As I said, I never saw him again, not even when I went to give him the news of my departure to Canada. I shouted and shouted by the ravine but he never showed up. I even said that my father was an inventor and he might be able to build a machine that would turn his scales into shining glass. Or maybe a new set of skin made from the rubber tree sap. He would use this skin whenever he visited the village, I bawled out to the balisier clump. I even hit on an invisible dye from the roucou tree. Still, no answer. Finally on the weekend before my flight, I left an old telescope and a single sheet of paper tucked in a balisier’s arm, where I felt he’d be sure to spot it. On the sheet was a four-panel comic book drawing of a boy touching an Eskimo and a big block of ice and a polar bear and a tree with red zigzag leaves.
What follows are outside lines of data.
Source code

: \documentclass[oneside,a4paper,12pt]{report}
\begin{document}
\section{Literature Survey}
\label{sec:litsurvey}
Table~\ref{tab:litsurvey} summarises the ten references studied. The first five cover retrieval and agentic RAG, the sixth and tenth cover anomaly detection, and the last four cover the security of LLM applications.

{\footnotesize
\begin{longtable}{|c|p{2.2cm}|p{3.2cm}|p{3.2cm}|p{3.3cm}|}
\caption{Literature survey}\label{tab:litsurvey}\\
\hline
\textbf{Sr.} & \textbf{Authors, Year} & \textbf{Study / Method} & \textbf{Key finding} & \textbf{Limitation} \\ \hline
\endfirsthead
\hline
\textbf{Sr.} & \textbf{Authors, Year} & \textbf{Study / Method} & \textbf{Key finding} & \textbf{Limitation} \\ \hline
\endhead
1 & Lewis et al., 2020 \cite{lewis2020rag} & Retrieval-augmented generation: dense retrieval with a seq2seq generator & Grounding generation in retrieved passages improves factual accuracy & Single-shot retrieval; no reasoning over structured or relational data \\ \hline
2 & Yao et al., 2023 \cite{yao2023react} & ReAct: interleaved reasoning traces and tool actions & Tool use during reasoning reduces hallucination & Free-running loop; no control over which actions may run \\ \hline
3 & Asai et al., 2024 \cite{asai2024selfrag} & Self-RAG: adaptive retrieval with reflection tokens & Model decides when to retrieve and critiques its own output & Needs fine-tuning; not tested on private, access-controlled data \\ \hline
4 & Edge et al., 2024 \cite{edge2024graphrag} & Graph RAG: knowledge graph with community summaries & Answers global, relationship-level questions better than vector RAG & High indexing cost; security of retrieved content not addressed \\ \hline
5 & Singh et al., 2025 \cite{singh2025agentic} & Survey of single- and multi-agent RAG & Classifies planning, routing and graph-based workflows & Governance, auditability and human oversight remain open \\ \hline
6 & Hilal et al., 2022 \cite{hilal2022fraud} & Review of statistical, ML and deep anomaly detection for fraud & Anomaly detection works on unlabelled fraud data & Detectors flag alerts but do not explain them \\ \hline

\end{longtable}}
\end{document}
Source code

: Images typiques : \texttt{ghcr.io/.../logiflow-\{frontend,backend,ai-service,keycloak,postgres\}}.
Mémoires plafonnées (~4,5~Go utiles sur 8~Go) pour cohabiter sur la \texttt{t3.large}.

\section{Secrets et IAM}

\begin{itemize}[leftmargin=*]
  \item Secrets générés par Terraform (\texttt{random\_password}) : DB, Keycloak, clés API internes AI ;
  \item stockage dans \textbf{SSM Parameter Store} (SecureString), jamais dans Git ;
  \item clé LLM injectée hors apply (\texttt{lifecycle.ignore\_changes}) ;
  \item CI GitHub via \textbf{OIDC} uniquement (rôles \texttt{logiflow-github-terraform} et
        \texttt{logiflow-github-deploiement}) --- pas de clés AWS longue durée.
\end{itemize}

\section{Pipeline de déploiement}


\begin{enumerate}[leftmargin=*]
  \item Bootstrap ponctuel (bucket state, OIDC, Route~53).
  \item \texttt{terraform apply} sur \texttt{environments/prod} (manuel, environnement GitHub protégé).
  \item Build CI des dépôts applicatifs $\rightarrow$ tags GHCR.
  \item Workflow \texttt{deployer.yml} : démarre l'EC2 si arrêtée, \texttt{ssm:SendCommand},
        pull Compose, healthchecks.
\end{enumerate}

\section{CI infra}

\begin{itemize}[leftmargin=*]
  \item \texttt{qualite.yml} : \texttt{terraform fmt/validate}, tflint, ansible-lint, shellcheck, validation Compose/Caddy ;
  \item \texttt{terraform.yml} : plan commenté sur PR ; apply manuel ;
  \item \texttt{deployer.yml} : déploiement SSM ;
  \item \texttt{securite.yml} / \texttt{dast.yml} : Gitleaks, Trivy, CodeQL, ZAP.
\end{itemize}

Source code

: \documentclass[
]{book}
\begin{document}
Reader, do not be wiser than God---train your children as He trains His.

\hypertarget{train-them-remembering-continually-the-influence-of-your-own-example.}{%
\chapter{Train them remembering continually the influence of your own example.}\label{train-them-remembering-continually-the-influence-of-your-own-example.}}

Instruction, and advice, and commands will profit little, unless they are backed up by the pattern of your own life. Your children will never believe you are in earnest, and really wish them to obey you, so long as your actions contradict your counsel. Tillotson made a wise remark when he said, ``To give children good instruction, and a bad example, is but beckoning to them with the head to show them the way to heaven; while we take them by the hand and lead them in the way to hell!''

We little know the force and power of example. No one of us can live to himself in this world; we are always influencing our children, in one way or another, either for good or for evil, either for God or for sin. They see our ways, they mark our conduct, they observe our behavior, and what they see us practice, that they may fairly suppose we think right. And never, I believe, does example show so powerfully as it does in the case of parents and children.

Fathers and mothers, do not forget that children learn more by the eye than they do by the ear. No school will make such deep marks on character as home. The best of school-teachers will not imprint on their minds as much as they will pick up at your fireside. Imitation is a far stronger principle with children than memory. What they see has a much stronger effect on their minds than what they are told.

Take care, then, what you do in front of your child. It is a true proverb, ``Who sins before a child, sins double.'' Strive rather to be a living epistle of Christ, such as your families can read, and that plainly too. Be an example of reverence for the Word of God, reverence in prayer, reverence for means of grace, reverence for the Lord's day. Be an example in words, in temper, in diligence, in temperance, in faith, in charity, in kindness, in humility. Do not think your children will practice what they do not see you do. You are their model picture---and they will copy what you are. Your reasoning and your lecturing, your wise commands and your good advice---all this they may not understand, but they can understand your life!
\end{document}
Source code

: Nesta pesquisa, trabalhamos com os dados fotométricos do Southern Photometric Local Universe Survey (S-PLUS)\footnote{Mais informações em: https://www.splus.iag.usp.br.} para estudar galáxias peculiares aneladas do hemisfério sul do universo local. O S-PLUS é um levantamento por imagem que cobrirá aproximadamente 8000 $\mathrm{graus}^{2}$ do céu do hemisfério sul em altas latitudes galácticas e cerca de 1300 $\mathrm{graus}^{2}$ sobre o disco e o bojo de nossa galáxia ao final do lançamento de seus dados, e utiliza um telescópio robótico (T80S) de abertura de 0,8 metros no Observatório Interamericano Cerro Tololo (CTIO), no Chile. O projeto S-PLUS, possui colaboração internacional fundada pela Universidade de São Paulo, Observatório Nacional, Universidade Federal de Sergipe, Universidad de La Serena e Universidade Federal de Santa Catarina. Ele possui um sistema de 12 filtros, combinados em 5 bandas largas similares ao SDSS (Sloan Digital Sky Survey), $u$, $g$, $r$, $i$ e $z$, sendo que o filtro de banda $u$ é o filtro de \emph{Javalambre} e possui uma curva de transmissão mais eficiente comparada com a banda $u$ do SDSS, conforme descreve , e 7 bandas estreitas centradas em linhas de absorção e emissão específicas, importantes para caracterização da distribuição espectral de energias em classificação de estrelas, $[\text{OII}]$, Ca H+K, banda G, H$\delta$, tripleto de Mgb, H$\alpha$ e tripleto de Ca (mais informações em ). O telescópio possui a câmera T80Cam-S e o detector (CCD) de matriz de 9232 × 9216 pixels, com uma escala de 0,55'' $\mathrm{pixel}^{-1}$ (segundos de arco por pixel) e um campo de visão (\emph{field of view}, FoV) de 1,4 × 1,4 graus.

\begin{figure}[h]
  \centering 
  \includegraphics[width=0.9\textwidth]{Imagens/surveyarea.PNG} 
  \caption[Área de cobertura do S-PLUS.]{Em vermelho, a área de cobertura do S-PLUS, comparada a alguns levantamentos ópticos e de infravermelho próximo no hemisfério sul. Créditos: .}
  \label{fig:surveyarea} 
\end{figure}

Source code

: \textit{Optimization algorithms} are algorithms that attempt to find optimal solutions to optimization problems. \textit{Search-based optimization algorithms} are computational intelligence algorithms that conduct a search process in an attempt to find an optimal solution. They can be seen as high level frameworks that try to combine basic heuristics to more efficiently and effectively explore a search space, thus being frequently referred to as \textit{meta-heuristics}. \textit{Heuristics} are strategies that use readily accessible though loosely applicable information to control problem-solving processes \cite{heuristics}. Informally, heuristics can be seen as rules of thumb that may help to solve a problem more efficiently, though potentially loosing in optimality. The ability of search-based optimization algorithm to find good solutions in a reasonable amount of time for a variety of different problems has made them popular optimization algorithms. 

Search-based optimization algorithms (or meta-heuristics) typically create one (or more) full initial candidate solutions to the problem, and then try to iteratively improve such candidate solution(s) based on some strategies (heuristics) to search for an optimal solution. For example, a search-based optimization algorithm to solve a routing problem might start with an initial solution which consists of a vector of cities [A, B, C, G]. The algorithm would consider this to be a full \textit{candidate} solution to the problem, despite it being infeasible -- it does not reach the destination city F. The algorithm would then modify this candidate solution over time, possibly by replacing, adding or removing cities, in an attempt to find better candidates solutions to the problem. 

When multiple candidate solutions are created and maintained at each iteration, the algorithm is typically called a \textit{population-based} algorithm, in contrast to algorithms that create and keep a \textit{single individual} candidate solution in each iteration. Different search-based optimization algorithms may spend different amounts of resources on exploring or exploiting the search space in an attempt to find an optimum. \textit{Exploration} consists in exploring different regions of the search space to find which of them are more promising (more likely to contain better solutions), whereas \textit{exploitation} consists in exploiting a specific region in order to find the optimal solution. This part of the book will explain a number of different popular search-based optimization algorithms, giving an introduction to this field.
The boy’s eyes were big and wide with excitement like the people from Archie comics and I hoped he understood that it was supposed to be funny.
The minute I put up my hands and I saw everyone in class gazing at me, I knew I could not tell them this true story of my friend, the Amazing Absorbing Boy. Why? Because then I would also have to mention my first silly thought when Uncle Boysie told me he had drowned, that he would soon reconstitute; because I guessed they would not believe, or worse, would be more interested in this disease of his; because when you really got down to it, he was no more a shapeshifter than I was.
And while the class was waiting and growing impatient I discovered something about the Amazing Absorbing Boy’s favourite superheroes: I always felt their most notable traits were their colours, black and blue and silver, and they were all outsiders who were scorned and feared, but at that exact moment, I realized that all of them had been killed off over and over and over.
In the end I told the class about the lagahoos who, at nightfall, changed their human forms into that of dogs and donkeys, and terrorized all the poor villagers. Every village had their own lagahoo, and in Mayaro, ours was Amos. Everyone seemed satisfied with my answer and Latanya asked me to spell the word as she wrote it on the board.